A biography, written shortly after his death, credits Mathew's work with a reduction in Irish crime figures of the era:
The number of homicides, which was 247 in 1838, was only 105 in 1841. There were 91 cases of 'firing at the person' reported in 1837, and but 66 in 1841. The 'assaults on police' were 91 in 1837, and but 58 in 1841. Incendiary fires, which were as many as 459 in 1838, were 390 in 1841. Robberies, thus specially reported, diminished from 725 in 1837, to 257 in 1841. The decrease in cases of 'robbery of arms' was most significant; from being 246 in 1837, they were but 111 in 1841. The offence of 'appearing in arms' showed a favourable diminution, falling from 110 in 1837, to 66 in 1841. The effect of sobriety on 'faction fights' was equally remarkable. There were 20 of such cases in 1839, and 8 in 1841. The dangerous offence of 'rescuing prisoners', which was represented by 34 in 1837, had no return in 1841!
The number committed to jail fell from 12,049 in 1839 to 9,875 by 1845. Sentences of death fell from 66 in 1839 to 14 in 1846, and transportations fell from 916 to 504 over the same period.

In the United States

Mathew visited the United States in 1849, returning in 1851. While there, he found himself at the center of the Abolitionist debate. Many of his hosts, including John Hughes, the Roman Catholic Archbishop of New York, were anti-abolitionists and wanted assurances that Mathew would not stray outside his remit of battling alcohol consumption. But Mathew had signed a petition encouraging the Irish in the US not to partake in slavery in 1841 during Charles Lenox Remond's tour of Ireland.
In order to avoid upsetting these anti-abolitionist friends in the US, he snubbed an invitation to publicly condemn chattel slavery, sacrificing his friendship with that movement. He defended his position by pointing out that there was nothing in the scripture that prohibited slavery. He was condemned by many on the abolitionist side, including the former slave and abolitionist Frederick Douglass who had received the pledge from Mathew in Cork in 1845. Douglass felt "grieved, humbled and mortified" by Mathew's decision to ignore slavery while campaigning in the US and "wondered how being a Catholic priest should inhibit him from denouncing the sin of slavery as much as the sin of intemperance." Douglass felt it was his duty to now "denounce and expose the conduct of Father Mathew".

Death

Mathew died on 8 December 1856 in Queenstown, County Cork, and was interred in St.
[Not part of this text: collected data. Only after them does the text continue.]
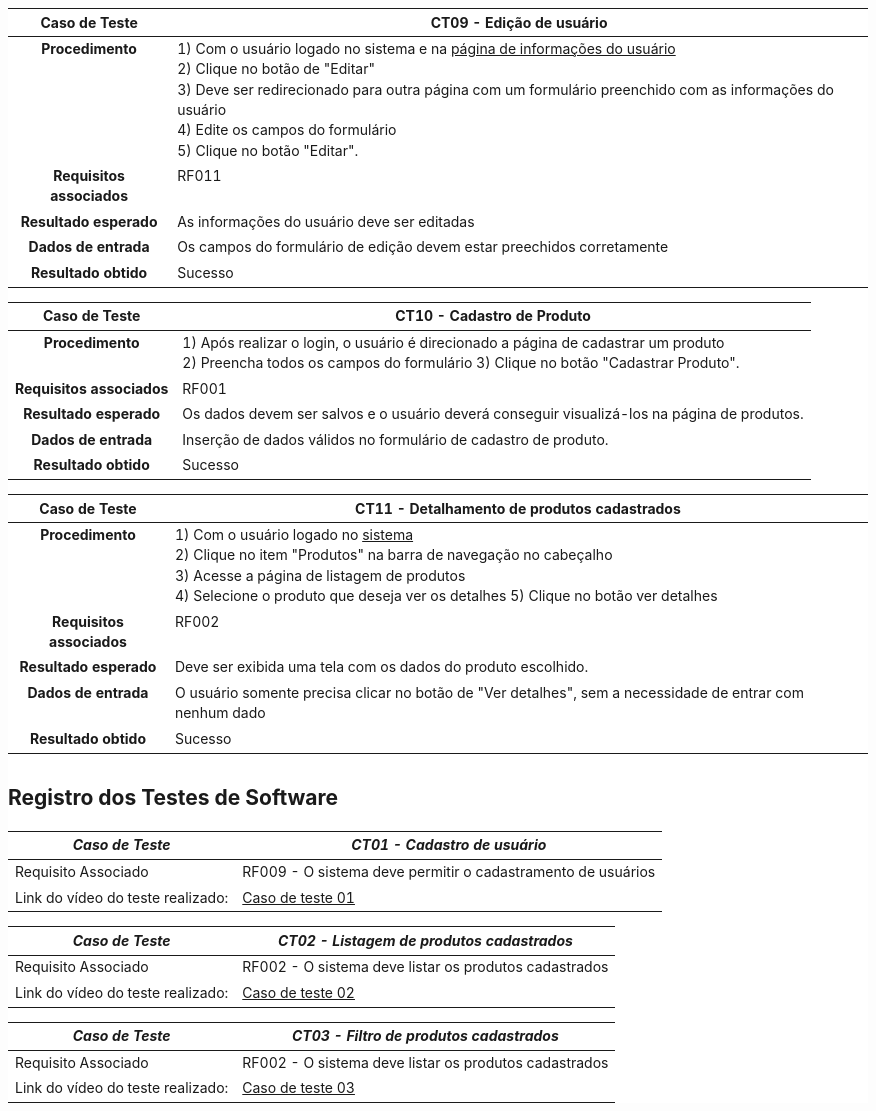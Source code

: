 **Caso de Teste** | **CT09 - Edição de usuário**
 :--------------: | ------------
**Procedimento**  | 1)  Com o usuário logado no sistema e na [página de informações do usuário](https://icei-puc-minas-pmv-si.github.io/pmv-si-2025-1-pe1-t2-pesticidetracker/visualizar-info-usuario/) <br> 2) Clique no botão de "Editar" <br> 3) Deve ser redirecionado para outra página com um formulário preenchido com as informações do usuário <br> 4) Edite os campos do formulário <br> 5) Clique no botão "Editar".
**Requisitos associados** | RF011
**Resultado esperado** | As informações do usuário deve ser editadas
**Dados de entrada** | Os campos do formulário de edição devem estar preechidos corretamente
**Resultado obtido** | Sucesso

**Caso de Teste** | **CT10 - Cadastro de Produto**
 :--------------: | ------------
**Procedimento**  | 1) Após realizar o login, o usuário é direcionado a página de cadastrar um produto <br> 2) Preencha todos os campos do formulário 3) Clique no botão "Cadastrar Produto".
**Requisitos associados** | RF001
**Resultado esperado** | Os dados devem ser salvos e o usuário deverá conseguir visualizá-los na página de produtos.
**Dados de entrada** | Inserção de dados válidos no formulário de cadastro de produto.
**Resultado obtido** | Sucesso

**Caso de Teste** | **CT11 - Detalhamento de produtos cadastrados**
 :--------------: | ------------
**Procedimento**  | 1) Com o usuário logado no [sistema](https://icei-puc-minas-pmv-si.github.io/pmv-si-2025-1-pe1-t2-pesticidetracker/cadastro-produto/) <br> 2) Clique no item "Produtos" na barra de navegação no cabeçalho <br> 3) Acesse a página de listagem de produtos <br> 4) Selecione o produto que deseja ver os detalhes 5) Clique no botão ver detalhes
**Requisitos associados** | RF002
**Resultado esperado** | Deve ser exibida uma tela com os dados do produto escolhido.
**Dados de entrada** |  O usuário somente precisa clicar no botão de "Ver detalhes", sem a necessidade de entrar com nenhum dado
**Resultado obtido** | Sucesso


## Registro dos Testes de Software

|*Caso de Teste*                                 |*CT01 - Cadastro de usuário*                                         |
|---|---|
|Requisito Associado | RF009 - O sistema deve permitir o cadastramento de usuários|
|Link do vídeo do teste realizado: | [Caso de teste 01](videos/CT01.mkv)| 


|*Caso de Teste*                                 |*CT02 - Listagem de produtos cadastrados*                                        |
|---|---|
|Requisito Associado | RF002 - O sistema deve listar os produtos cadastrados|
|Link do vídeo do teste realizado: | [Caso de teste 02](videos/CT02.mkv) | 


|*Caso de Teste*                                 |*CT03 - Filtro de produtos cadastrados*                                        |
|---|---|
|Requisito Associado |RF002 - O sistema deve listar os produtos cadastrados|
|Link do vídeo do teste realizado: | [Caso de teste 03](videos/CT03.mkv) |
Joseph’s Cemetery, Cork, a cemetery which he had himself established.

Father Mathew's Tower

In 1842, at his own expense, landowner William O'Connor built a castellated neo-Gothic stone tower to commemorate Father Mathew on what was then called Mount Patrick and is now known as Tower Hill in Glounthaune which is a hamlet approximately ten miles from the city of Cork. The tower is still extant and has since been converted into a private residence while retaining many of its original features including a life-sized statue of Father Mathew that is still located in the tower's garden. Around 2014 the refurbished and modernized tower was sold for approximately one million pounds. For a detailed eyewitness description of the tower in the summer of 1848, see Asenath Nicholson's Annals of the Famine in Ireland in 1847, 1848 and 1849 Ulsterbooks, 2017, pp. 184–193.
Nicholson also discusses Father Mathew in great detail in Annals on pp. 212–214.